Programme(s) to which this project applies:
|☑ MPhil/PhD||☒ MRes[Med]||☒ URIS|
Constipation is the most common gastrointestinal symptom of Parkinson’s disease (PD), affecting up to 90% of patients. Constipation is associated with bloating and discomfort, impaired levodopa response, and poor health-related quality of life (HRQOL). Recent research has highlighted the role of gut-brain axis in PD progression. In particular, microbiota dysbiosis is associated with a wide range of gastrointestinal symptoms, including constipation, and may worsen disease prognosis via increased intestinal permeability, intestinal inflammation, and neuroinflammation.
Increasing evidence supports that the Mediterranean diet (MedDiet) is associated with modulated gut microbiome and overall gut health. MedDiet is high in dietary fiber that may exert very desirable therapeutic effects in combatting constipation. Besides, evolving evidence suggests the anti-inflammatory and anti-oxidant roles of MedDiet may be appealing as a disease-modifying strategy toward PD neurodegeneration. However, the effects and acceptability of adopting MedDiet on alleviating constipation and promoting gut microbiome in Chinese PD patients remains unexplored.
The study will be an assessor-blinded two-arm randomized controlled pilot trial with a sequential mixed-methods design to examine the preliminary effects and acceptability of an 8-week MedDiet counselling program compared with habitual diet control. Repeated outcome measures will be assessed at the three time-points: (i) baseline and (ii) 4-week (T1) and (iii) 8-week intervention (T2). Qualitative interviews will be conducted at T2 to explore their overall experience of using MedDiet. The study’s development-evaluation-implementation process will follow the Medical Research Council’s framework for complex interventions36.
1. To compare the effects of MedDiet versus habitual diet on the number of complete bowel movements, and the secondary outcomes included the number of bowel movements, stool consistency, laxative use, gut microbiome diversity and microbial biomarkers, PD-related motor and non-motor symptoms, and HRQOL among Chinese Parkinson’s disease (PD) patients over the 8-week study period.

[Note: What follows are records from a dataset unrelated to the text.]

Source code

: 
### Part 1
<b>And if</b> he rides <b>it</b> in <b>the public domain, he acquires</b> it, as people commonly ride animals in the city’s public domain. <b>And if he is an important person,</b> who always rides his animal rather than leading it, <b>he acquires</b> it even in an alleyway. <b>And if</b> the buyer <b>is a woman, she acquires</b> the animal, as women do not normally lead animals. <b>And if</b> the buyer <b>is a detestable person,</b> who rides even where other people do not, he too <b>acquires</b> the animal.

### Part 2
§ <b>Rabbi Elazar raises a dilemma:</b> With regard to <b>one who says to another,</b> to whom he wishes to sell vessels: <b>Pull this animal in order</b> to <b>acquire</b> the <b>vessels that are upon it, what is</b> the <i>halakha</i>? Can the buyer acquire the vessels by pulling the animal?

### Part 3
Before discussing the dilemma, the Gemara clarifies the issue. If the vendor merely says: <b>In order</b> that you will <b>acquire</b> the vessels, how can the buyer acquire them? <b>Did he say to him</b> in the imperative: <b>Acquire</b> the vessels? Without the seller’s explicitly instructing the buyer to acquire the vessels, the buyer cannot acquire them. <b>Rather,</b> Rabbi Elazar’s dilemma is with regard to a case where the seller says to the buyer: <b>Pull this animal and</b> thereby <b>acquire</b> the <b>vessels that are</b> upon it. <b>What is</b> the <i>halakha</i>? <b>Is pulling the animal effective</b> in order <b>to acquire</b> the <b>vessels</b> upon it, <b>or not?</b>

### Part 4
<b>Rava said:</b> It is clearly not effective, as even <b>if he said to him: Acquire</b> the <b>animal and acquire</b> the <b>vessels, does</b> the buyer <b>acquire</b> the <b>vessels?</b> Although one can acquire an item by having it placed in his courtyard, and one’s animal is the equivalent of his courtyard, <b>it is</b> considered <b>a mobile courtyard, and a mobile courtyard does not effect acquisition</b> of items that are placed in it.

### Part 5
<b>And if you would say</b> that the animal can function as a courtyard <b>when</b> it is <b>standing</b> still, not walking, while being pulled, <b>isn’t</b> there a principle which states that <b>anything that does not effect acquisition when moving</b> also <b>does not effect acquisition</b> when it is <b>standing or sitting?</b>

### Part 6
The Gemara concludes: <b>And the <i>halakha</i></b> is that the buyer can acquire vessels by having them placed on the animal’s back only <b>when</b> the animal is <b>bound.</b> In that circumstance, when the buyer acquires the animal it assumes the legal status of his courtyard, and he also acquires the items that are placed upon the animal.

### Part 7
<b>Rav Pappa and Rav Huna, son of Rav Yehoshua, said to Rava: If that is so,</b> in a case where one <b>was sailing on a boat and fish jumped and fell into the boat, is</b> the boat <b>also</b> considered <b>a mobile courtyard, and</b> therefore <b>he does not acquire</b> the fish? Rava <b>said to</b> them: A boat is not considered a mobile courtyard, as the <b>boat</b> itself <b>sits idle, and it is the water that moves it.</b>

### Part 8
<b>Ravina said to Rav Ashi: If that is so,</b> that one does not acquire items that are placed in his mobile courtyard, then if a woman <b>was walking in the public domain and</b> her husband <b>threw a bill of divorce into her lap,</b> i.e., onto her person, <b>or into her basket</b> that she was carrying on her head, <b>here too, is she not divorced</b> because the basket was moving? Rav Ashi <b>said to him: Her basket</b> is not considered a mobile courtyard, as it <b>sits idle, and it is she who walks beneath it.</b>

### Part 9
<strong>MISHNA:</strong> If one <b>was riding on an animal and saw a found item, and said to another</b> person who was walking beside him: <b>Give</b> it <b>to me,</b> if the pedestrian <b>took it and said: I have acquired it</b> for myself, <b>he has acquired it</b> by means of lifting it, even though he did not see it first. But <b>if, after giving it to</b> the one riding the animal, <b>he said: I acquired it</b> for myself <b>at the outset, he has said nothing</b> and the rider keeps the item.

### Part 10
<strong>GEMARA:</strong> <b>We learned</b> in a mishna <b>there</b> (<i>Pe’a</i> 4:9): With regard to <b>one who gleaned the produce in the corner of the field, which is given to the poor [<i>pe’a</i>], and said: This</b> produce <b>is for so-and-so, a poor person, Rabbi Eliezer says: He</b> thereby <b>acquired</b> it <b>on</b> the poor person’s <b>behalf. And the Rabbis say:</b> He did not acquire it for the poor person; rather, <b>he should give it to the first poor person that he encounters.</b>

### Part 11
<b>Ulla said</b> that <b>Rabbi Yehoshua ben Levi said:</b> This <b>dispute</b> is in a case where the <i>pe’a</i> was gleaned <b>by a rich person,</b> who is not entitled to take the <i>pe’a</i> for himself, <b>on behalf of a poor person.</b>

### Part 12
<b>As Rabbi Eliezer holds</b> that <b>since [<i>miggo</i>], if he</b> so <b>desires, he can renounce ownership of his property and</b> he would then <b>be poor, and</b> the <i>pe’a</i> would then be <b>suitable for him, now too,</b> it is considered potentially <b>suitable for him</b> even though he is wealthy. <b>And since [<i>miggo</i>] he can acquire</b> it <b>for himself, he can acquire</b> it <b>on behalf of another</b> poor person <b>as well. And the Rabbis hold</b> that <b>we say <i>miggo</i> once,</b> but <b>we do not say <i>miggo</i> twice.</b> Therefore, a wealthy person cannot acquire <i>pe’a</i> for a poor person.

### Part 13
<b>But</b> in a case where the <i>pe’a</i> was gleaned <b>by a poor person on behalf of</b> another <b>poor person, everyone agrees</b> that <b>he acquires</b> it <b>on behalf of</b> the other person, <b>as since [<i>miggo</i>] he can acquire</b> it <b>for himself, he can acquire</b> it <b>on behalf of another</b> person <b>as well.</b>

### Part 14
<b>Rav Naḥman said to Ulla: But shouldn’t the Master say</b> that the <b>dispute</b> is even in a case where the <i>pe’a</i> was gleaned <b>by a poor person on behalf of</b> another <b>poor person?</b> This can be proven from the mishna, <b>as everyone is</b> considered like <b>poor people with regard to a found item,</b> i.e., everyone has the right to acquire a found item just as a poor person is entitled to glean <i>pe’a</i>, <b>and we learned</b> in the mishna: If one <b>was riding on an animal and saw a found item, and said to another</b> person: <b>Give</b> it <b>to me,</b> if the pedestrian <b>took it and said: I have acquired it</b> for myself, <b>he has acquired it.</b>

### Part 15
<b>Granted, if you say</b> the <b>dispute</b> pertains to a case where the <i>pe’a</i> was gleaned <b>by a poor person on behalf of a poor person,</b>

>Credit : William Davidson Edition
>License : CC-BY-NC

2. To explore the experiences of Chinese PD patients using MedDiet as a lifestyle intervention for constipation management, particularly the perceived effects and the conditions that may influence their motivation, acceptability and long-term practice using a qualitative research approach.
Dr YY Kwok, School of Nursing
Dr. Jojo Kwok is an Assistant Professor at the School of Nursing, The University of Hong Kong, as well as a registered nurse and certified yoga instructor in Hong Kong. Her research focuses on chronic illness care, gerontology, mental health and behavioral medicine, with a special emphasis on Parkinson’s disease. Her ongoing research projects include the effects and mechanisms of individual mindfulness techniques in people with Parkinson’s disease. Her research findings have been published in leading international journals such as JAMA Neurology, Journal of the American Medical Directors Association and Journal of Neurology, and featured as impactful news in both local and international mass media, including Reuters Health and Radio Television Hong Kong. She has also been invited to present in international conferences such as the International Conference on Frontiers in Yoga Research and its Applications (INCOFYRA) and Symposium on Yoga Research. She has received an Outstanding New Researcher Award, an Early Career Award and a Meritorious Scientific Abstract Award offered by the International Society of Behavioral Medicine (ISBM) in 2021 and 2018, respectively.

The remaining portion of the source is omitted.